* Your instructions
Below is some data. Retype exactly the lines starting at the one with "littered with fake" and ending at the one with "the attackers can't".

Document images with source code:
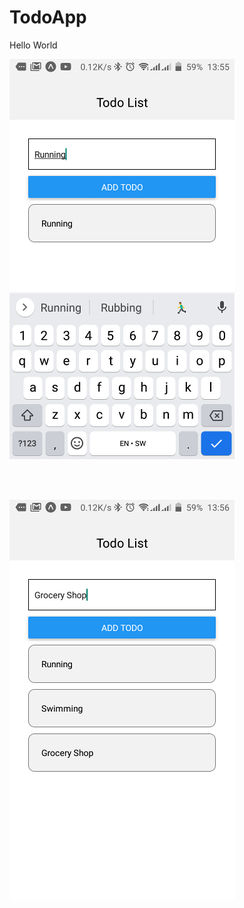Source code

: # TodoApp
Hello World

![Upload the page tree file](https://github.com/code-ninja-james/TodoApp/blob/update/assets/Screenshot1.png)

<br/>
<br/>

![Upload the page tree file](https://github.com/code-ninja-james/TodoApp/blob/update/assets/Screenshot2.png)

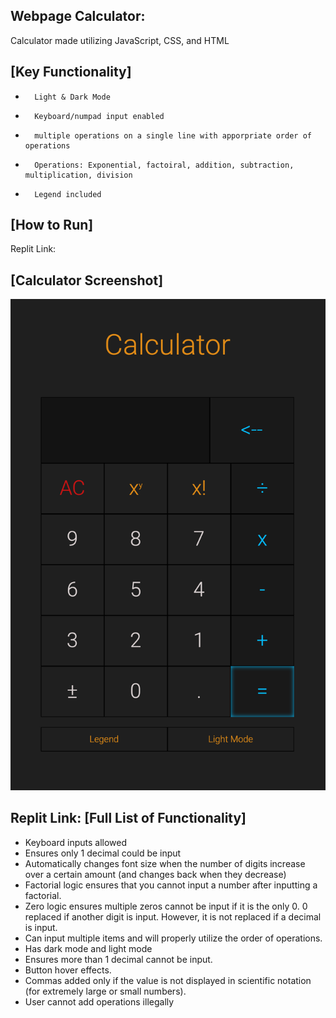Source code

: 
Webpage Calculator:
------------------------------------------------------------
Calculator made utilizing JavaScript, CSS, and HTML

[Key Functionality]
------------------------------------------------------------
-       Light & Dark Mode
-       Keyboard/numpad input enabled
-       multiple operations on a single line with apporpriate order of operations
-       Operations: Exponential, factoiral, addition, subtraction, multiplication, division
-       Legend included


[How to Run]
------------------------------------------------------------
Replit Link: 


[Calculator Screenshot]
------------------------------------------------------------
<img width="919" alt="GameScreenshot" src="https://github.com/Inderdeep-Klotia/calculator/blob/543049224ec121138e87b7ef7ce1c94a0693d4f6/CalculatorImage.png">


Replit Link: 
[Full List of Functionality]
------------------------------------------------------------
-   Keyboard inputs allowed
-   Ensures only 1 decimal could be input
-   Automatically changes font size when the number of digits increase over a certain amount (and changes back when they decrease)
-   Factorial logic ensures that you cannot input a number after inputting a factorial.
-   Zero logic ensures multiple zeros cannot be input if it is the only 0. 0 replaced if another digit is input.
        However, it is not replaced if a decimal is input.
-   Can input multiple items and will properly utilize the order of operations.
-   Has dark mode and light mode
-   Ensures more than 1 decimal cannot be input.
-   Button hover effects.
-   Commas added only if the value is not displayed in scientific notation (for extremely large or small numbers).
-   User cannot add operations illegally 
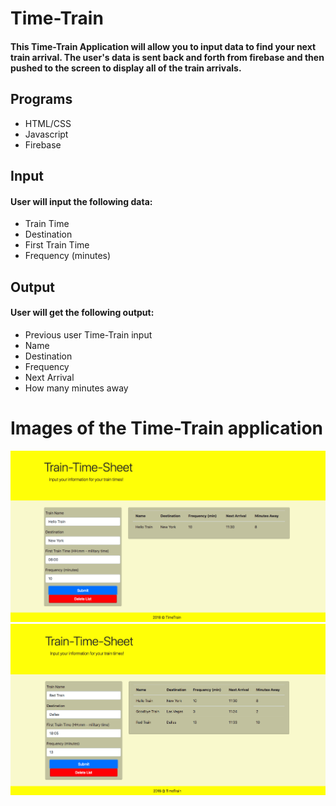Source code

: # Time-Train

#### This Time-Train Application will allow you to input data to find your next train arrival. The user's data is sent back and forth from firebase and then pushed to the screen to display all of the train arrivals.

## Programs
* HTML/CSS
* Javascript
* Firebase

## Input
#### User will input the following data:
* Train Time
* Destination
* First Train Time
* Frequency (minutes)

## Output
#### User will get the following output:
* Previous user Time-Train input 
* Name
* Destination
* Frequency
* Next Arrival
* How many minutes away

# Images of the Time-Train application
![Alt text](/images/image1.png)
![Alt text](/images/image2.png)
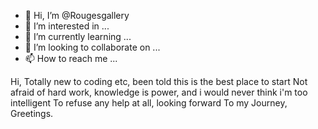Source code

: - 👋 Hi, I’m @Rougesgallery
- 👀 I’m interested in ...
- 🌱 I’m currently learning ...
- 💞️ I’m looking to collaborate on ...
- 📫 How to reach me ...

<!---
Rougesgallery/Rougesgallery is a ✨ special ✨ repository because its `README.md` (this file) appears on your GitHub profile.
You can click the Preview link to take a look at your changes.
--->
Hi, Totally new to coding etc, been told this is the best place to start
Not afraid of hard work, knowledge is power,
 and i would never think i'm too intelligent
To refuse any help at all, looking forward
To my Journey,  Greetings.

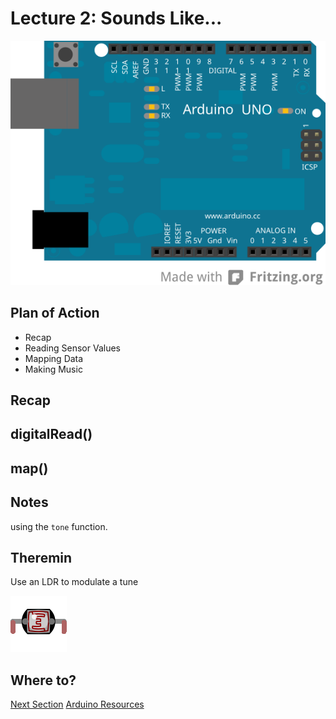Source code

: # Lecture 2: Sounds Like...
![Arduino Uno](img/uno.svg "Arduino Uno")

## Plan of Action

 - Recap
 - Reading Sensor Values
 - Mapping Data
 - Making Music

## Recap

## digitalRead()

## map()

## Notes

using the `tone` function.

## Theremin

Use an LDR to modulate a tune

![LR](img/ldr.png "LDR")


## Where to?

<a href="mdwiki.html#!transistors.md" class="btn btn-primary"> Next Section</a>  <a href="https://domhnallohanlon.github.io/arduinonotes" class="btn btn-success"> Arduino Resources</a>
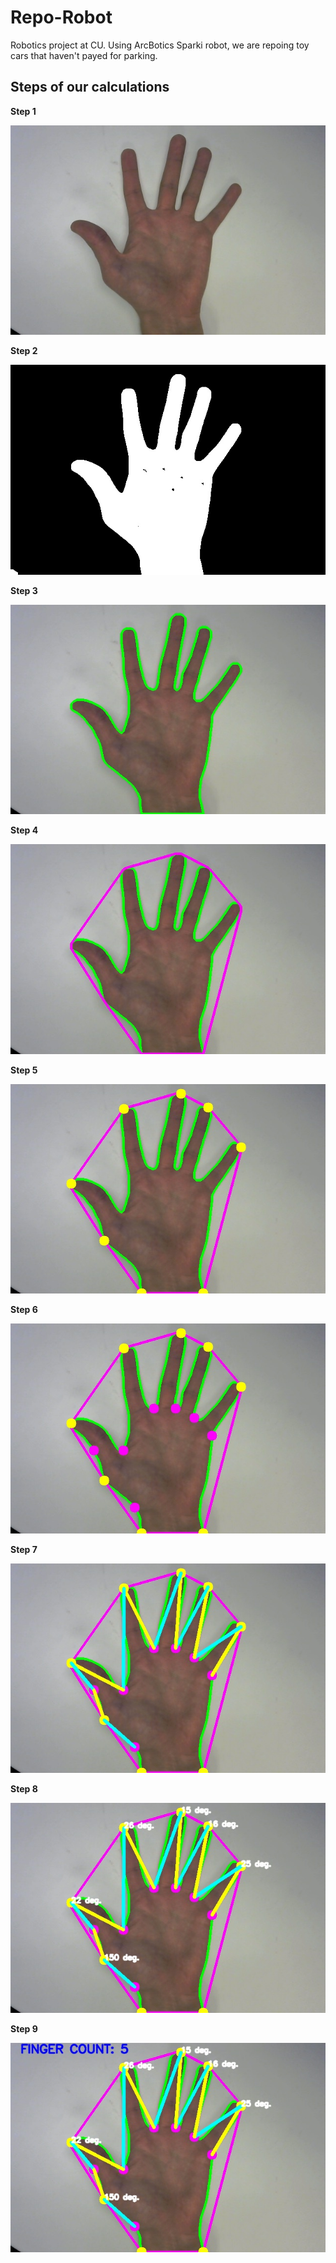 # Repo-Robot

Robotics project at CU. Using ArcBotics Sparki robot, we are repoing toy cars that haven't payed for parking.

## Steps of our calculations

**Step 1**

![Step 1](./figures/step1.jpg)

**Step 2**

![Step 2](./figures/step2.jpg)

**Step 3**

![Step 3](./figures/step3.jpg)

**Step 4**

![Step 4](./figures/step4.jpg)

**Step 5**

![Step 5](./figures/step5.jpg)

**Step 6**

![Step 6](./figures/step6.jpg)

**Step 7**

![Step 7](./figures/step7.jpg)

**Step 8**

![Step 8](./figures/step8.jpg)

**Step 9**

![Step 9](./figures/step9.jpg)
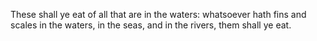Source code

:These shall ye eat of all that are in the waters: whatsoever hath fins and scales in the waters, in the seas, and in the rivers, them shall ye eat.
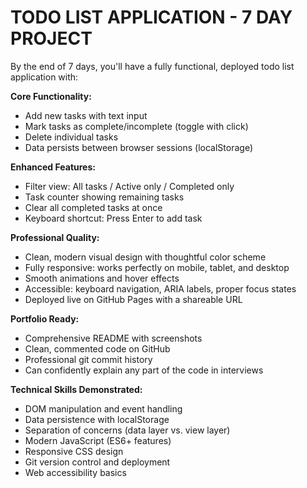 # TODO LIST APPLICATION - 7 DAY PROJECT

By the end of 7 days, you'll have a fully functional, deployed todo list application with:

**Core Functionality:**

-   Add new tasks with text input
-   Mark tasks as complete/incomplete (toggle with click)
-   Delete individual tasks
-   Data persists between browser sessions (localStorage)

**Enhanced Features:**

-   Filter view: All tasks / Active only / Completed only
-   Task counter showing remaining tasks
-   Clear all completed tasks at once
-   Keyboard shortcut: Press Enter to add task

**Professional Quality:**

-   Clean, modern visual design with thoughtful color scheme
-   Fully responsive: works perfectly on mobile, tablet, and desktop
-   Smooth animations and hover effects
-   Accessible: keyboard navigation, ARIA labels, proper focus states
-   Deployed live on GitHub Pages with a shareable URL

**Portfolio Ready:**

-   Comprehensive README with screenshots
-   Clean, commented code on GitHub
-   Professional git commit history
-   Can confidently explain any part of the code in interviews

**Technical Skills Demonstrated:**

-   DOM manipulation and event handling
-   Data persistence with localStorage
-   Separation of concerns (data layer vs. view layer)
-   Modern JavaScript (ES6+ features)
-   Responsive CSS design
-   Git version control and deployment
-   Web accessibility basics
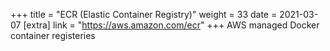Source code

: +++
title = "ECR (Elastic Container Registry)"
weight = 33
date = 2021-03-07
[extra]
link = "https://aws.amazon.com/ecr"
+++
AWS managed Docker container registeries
==
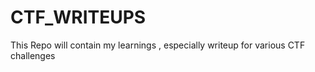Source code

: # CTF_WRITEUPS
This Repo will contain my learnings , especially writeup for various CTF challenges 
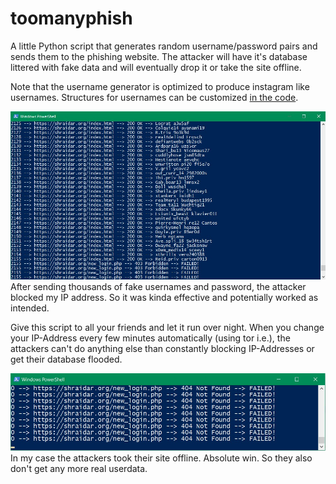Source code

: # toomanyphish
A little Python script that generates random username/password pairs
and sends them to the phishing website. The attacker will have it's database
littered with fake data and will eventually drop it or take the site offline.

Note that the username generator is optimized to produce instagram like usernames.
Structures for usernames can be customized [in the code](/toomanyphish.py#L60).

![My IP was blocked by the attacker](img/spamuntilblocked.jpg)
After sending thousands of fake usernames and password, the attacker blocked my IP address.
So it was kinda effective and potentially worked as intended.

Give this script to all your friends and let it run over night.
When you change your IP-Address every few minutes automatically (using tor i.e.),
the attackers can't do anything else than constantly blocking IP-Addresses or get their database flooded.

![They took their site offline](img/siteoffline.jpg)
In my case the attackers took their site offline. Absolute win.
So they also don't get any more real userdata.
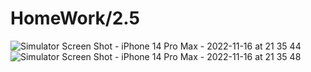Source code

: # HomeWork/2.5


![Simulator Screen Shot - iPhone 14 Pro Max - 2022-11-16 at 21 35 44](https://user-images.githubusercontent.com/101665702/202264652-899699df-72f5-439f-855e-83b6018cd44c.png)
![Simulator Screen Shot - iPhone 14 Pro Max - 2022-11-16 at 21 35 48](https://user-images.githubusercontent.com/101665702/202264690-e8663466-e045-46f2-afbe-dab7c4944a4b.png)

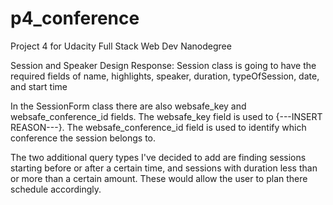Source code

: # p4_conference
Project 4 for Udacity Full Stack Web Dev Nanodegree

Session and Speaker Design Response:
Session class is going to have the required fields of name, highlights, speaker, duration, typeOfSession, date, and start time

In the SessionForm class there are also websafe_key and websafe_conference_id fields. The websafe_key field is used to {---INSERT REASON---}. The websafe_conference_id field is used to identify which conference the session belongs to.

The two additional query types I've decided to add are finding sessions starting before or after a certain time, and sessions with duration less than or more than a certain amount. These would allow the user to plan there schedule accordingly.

* Solved problem
littered with fake data and will eventually drop it or take the site offline.

Note that the username generator is optimized to produce instagram like usernames.
Structures for usernames can be customized [in the code](/toomanyphish.py#L60).

![My IP was blocked by the attacker](img/spamuntilblocked.jpg)
After sending thousands of fake usernames and password, the attacker blocked my IP address.
So it was kinda effective and potentially worked as intended.

Give this script to all your friends and let it run over night.
When you change your IP-Address every few minutes automatically (using tor i.e.),
the attackers can't do anything else than constantly blocking IP-Addresses or get their database flooded.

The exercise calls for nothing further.